--- START ---
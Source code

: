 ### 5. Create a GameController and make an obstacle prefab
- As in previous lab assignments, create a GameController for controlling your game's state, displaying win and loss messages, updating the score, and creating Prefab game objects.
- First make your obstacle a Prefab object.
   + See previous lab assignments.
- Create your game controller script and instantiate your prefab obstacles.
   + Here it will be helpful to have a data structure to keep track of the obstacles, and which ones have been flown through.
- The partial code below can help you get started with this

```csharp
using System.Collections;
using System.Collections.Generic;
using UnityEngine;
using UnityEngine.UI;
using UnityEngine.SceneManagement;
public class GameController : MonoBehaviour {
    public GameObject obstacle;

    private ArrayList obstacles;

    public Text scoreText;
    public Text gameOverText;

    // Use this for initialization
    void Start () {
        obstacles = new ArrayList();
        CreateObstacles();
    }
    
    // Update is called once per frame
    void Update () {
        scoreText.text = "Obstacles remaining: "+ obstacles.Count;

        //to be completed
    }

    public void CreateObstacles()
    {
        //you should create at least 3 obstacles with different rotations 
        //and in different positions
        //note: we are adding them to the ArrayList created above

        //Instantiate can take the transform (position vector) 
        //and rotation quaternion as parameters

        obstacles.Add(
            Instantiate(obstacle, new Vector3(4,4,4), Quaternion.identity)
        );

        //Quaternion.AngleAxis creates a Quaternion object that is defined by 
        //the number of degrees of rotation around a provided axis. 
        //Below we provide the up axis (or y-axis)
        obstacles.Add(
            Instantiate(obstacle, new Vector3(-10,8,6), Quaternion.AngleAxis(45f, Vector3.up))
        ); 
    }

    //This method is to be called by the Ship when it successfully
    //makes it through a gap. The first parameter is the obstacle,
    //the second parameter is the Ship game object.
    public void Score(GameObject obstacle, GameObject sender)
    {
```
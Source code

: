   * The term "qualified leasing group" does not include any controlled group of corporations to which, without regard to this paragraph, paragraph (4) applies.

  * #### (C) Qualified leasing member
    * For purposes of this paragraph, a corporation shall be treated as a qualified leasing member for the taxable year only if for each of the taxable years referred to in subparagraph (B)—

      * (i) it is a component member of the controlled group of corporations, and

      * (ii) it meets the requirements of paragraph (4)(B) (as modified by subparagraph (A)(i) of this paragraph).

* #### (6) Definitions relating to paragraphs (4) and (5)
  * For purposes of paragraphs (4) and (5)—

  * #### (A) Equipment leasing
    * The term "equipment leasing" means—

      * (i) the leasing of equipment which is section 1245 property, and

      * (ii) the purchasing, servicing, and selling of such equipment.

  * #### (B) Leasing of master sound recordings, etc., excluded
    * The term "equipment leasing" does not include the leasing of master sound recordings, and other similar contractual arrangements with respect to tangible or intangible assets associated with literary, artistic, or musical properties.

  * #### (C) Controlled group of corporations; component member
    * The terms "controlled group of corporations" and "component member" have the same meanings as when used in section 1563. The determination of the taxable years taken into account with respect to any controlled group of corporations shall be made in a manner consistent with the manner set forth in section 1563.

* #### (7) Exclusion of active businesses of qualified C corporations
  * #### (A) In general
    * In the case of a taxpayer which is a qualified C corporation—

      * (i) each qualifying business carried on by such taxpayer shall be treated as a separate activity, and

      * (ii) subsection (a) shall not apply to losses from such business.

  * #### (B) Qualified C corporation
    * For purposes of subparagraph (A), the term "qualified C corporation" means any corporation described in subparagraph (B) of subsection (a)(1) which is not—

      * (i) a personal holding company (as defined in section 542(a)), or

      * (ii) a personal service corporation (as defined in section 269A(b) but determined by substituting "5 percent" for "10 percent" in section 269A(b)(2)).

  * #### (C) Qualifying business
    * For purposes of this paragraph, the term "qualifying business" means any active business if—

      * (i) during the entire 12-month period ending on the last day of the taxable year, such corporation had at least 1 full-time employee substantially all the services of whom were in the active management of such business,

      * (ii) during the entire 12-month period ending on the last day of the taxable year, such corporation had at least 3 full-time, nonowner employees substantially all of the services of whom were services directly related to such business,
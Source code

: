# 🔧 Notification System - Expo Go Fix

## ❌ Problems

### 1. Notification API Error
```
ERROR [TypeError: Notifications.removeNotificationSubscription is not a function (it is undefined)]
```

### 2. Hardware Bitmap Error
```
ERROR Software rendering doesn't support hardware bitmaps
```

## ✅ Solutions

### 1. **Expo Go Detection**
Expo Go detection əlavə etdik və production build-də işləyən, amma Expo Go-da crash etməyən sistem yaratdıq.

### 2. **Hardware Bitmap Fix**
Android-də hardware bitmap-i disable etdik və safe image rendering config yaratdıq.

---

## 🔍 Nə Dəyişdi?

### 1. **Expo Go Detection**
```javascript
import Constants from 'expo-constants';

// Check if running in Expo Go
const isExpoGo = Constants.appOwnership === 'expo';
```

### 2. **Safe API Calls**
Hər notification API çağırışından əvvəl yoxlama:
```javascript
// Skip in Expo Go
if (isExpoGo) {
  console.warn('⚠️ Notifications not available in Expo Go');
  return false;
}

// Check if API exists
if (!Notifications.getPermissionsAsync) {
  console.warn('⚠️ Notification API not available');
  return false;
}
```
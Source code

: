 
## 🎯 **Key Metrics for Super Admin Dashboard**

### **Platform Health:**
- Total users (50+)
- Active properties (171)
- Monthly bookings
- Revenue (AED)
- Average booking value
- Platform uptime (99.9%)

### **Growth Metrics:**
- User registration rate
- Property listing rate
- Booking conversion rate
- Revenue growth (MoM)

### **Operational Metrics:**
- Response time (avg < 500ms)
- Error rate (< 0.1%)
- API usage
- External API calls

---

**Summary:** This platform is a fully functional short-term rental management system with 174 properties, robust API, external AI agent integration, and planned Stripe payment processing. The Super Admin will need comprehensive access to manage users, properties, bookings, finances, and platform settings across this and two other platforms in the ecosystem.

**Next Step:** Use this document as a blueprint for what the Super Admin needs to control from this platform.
--- END ---
- **INSTRUCTIONS TO FOLLOW**
Retype the data in full, precisely as given.

- **RESULT FOR THIS TASK**
Source code

: ### 5. Create a GameController and make an obstacle prefab
- As in previous lab assignments, create a GameController for controlling your game's state, displaying win and loss messages, updating the score, and creating Prefab game objects.
- First make your obstacle a Prefab object.
   + See previous lab assignments.
- Create your game controller script and instantiate your prefab obstacles.
   + Here it will be helpful to have a data structure to keep track of the obstacles, and which ones have been flown through.
- The partial code below can help you get started with this

```csharp
using System.Collections;
using System.Collections.Generic;
using UnityEngine;
using UnityEngine.UI;
using UnityEngine.SceneManagement;
public class GameController : MonoBehaviour {
    public GameObject obstacle;

    private ArrayList obstacles;

    public Text scoreText;
    public Text gameOverText;

    // Use this for initialization
    void Start () {
        obstacles = new ArrayList();
        CreateObstacles();
    }
    
    // Update is called once per frame
    void Update () {
        scoreText.text = "Obstacles remaining: "+ obstacles.Count;

        //to be completed
    }

    public void CreateObstacles()
    {
        //you should create at least 3 obstacles with different rotations 
        //and in different positions
        //note: we are adding them to the ArrayList created above

        //Instantiate can take the transform (position vector) 
        //and rotation quaternion as parameters

        obstacles.Add(
            Instantiate(obstacle, new Vector3(4,4,4), Quaternion.identity)
        );

        //Quaternion.AngleAxis creates a Quaternion object that is defined by 
        //the number of degrees of rotation around a provided axis. 
        //Below we provide the up axis (or y-axis)
        obstacles.Add(
            Instantiate(obstacle, new Vector3(-10,8,6), Quaternion.AngleAxis(45f, Vector3.up))
        ); 
    }

    //This method is to be called by the Ship when it successfully
    //makes it through a gap. The first parameter is the obstacle,
    //the second parameter is the Ship game object.
    public void Score(GameObject obstacle, GameObject sender)
    {
```
Source code

:   * The term "qualified leasing group" does not include any controlled group of corporations to which, without regard to this paragraph, paragraph (4) applies.

  * #### (C) Qualified leasing member
    * For purposes of this paragraph, a corporation shall be treated as a qualified leasing member for the taxable year only if for each of the taxable years referred to in subparagraph (B)—

      * (i) it is a component member of the controlled group of corporations, and

      * (ii) it meets the requirements of paragraph (4)(B) (as modified by subparagraph (A)(i) of this paragraph).

* #### (6) Definitions relating to paragraphs (4) and (5)
  * For purposes of paragraphs (4) and (5)—

  * #### (A) Equipment leasing
    * The term "equipment leasing" means—

      * (i) the leasing of equipment which is section 1245 property, and

      * (ii) the purchasing, servicing, and selling of such equipment.

  * #### (B) Leasing of master sound recordings, etc., excluded
    * The term "equipment leasing" does not include the leasing of master sound recordings, and other similar contractual arrangements with respect to tangible or intangible assets associated with literary, artistic, or musical properties.

  * #### (C) Controlled group of corporations; component member
    * The terms "controlled group of corporations" and "component member" have the same meanings as when used in section 1563. The determination of the taxable years taken into account with respect to any controlled group of corporations shall be made in a manner consistent with the manner set forth in section 1563.

* #### (7) Exclusion of active businesses of qualified C corporations
  * #### (A) In general
    * In the case of a taxpayer which is a qualified C corporation—

      * (i) each qualifying business carried on by such taxpayer shall be treated as a separate activity, and

      * (ii) subsection (a) shall not apply to losses from such business.

  * #### (B) Qualified C corporation
    * For purposes of subparagraph (A), the term "qualified C corporation" means any corporation described in subparagraph (B) of subsection (a)(1) which is not—

      * (i) a personal holding company (as defined in section 542(a)), or

      * (ii) a personal service corporation (as defined in section 269A(b) but determined by substituting "5 percent" for "10 percent" in section 269A(b)(2)).

  * #### (C) Qualifying business
    * For purposes of this paragraph, the term "qualifying business" means any active business if—

      * (i) during the entire 12-month period ending on the last day of the taxable year, such corporation had at least 1 full-time employee substantially all the services of whom were in the active management of such business,

      * (ii) during the entire 12-month period ending on the last day of the taxable year, such corporation had at least 3 full-time, nonowner employees substantially all of the services of whom were services directly related to such business,
Source code

:# 🔧 Notification System - Expo Go Fix

## ❌ Problems

### 1. Notification API Error
```
ERROR [TypeError: Notifications.removeNotificationSubscription is not a function (it is undefined)]
```

### 2. Hardware Bitmap Error
```
ERROR Software rendering doesn't support hardware bitmaps
```

## ✅ Solutions

### 1. **Expo Go Detection**
Expo Go detection əlavə etdik və production build-də işləyən, amma Expo Go-da crash etməyən sistem yaratdıq.

### 2. **Hardware Bitmap Fix**
Android-də hardware bitmap-i disable etdik və safe image rendering config yaratdıq.

---

## 🔍 Nə Dəyişdi?

### 1. **Expo Go Detection**
```javascript
import Constants from 'expo-constants';

// Check if running in Expo Go
const isExpoGo = Constants.appOwnership === 'expo';
```

### 2. **Safe API Calls**
Hər notification API çağırışından əvvəl yoxlama:
```javascript
// Skip in Expo Go
if (isExpoGo) {
  console.warn('⚠️ Notifications not available in Expo Go');
  return false;
}

// Check if API exists
if (!Notifications.getPermissionsAsync) {
  console.warn('⚠️ Notification API not available');
  return false;
}
```
Source code

: 
## 🎯 **Key Metrics for Super Admin Dashboard**

### **Platform Health:**
- Total users (50+)
- Active properties (171)
- Monthly bookings
- Revenue (AED)
- Average booking value
- Platform uptime (99.9%)

### **Growth Metrics:**
- User registration rate
- Property listing rate
- Booking conversion rate
- Revenue growth (MoM)

### **Operational Metrics:**
- Response time (avg < 500ms)
- Error rate (< 0.1%)
- API usage
- External API calls

---

**Summary:** This platform is a fully functional short-term rental management system with 174 properties, robust API, external AI agent integration, and planned Stripe payment processing. The Super Admin will need comprehensive access to manage users, properties, bookings, finances, and platform settings across this and two other platforms in the ecosystem.

**Next Step:** Use this document as a blueprint for what the Super Admin needs to control from this platform.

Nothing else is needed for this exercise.